- _Exercise_: Write out exactly the lines that run from the one containing "## Composite Definition" to the end of the entries below, with both end lines included.

** Opening Source data block **

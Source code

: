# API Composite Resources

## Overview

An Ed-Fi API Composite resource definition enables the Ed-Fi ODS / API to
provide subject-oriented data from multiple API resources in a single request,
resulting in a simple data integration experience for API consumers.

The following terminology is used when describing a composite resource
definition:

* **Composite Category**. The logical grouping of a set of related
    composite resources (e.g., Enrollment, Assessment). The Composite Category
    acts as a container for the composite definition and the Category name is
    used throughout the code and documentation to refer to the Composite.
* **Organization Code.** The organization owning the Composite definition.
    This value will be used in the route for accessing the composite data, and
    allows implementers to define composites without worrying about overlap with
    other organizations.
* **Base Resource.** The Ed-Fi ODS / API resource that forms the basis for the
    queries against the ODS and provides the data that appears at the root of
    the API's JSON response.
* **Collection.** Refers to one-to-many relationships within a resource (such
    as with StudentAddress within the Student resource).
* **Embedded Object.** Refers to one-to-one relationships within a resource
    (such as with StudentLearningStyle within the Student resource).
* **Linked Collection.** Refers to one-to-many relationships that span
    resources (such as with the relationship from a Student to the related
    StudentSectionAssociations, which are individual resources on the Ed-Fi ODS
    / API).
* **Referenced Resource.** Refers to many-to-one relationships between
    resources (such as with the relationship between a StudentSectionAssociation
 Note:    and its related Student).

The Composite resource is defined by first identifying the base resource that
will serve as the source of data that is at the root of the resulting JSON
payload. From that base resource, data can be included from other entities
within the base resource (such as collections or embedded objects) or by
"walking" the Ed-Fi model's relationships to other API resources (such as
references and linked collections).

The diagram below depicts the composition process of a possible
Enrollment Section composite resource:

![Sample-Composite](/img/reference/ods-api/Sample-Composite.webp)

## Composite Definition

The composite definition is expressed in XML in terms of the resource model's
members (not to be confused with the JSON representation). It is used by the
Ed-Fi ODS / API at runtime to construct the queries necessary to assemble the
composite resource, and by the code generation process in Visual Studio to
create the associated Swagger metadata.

** Closing Source data block **

- _Task solution_:
## Composite Definition

The composite definition is expressed in XML in terms of the resource model's
members (not to be confused with the JSON representation). It is used by the
Ed-Fi ODS / API at runtime to construct the queries necessary to assemble the
composite resource, and by the code generation process in Visual Studio to
create the associated Swagger metadata.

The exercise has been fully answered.